··· Input data
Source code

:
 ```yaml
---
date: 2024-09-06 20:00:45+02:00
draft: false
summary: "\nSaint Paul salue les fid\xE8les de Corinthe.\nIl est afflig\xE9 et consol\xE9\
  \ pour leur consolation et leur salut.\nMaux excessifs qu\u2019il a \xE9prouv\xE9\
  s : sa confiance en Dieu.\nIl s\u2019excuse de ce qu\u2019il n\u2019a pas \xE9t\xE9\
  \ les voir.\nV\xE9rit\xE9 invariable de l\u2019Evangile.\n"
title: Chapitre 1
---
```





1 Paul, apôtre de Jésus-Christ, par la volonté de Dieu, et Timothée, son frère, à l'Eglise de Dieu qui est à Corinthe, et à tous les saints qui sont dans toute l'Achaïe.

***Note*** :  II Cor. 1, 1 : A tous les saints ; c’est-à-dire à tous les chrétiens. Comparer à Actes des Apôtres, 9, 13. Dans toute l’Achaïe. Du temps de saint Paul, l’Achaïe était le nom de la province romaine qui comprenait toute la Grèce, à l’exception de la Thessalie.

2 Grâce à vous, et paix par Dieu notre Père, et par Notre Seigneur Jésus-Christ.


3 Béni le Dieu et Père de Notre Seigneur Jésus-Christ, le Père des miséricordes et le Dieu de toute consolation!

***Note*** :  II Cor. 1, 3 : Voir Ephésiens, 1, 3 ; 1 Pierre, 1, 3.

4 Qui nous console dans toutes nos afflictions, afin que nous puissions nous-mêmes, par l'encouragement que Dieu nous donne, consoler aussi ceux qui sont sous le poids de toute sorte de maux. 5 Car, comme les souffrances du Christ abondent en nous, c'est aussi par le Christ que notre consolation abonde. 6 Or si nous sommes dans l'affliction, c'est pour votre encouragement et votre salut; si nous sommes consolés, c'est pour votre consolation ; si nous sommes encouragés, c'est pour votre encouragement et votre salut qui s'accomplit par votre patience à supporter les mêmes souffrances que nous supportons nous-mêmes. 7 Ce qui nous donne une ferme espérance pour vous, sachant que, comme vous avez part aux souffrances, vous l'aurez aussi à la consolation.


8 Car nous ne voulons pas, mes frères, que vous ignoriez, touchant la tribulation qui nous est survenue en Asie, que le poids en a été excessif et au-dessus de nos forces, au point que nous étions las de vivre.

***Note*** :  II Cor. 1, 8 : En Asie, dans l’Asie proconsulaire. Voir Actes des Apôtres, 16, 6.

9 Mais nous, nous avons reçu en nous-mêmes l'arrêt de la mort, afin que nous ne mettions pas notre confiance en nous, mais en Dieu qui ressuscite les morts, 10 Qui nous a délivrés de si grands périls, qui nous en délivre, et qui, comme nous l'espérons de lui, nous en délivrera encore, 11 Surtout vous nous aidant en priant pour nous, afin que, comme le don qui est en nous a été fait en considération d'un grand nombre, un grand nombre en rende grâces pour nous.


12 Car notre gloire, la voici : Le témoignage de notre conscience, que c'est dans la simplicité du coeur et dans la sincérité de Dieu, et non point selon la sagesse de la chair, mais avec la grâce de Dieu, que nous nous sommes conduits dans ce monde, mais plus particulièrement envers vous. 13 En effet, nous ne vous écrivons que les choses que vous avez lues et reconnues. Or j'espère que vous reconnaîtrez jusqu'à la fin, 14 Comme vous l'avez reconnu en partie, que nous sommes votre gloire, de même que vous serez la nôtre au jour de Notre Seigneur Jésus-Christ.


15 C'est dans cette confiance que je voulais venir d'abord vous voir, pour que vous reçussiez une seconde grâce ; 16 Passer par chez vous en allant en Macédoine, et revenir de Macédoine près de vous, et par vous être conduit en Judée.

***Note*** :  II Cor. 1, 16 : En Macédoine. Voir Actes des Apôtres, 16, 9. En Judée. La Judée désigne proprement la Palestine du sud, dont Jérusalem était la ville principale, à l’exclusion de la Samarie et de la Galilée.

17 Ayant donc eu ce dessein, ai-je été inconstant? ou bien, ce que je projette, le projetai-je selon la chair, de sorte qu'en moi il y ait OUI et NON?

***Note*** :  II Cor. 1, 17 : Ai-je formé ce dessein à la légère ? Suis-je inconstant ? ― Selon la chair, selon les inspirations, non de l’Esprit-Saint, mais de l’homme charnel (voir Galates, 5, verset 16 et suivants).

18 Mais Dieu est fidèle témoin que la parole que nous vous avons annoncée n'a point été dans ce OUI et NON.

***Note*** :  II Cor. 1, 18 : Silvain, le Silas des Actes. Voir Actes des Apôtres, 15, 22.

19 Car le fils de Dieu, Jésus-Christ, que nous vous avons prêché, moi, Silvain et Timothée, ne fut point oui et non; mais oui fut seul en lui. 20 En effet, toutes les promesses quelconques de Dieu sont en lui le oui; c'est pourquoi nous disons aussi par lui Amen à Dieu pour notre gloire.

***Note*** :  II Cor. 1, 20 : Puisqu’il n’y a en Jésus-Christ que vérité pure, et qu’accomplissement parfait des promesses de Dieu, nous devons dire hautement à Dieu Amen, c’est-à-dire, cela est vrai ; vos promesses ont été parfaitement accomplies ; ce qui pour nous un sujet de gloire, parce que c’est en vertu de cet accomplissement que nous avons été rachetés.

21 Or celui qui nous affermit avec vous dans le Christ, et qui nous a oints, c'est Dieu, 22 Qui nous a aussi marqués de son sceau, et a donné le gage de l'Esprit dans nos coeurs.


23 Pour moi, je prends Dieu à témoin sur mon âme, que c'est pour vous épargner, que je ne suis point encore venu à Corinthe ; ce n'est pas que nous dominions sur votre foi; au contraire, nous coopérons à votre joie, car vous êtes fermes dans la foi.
······
Gather from the records above every line containing the string "Silvain".

***Note*** :  II Cor. 1, 18 : Silvain, le Silas des Actes. Voir Actes des Apôtres, 15, 22.
19 Car le fils de Dieu, Jésus-Christ, que nous vous avons prêché, moi, Silvain et Timothée, ne fut point oui et non; mais oui fut seul en lui. 20 En effet, toutes les promesses quelconques de Dieu sont en lui le oui; c'est pourquoi nous disons aussi par lui Amen à Dieu pour notre gloire.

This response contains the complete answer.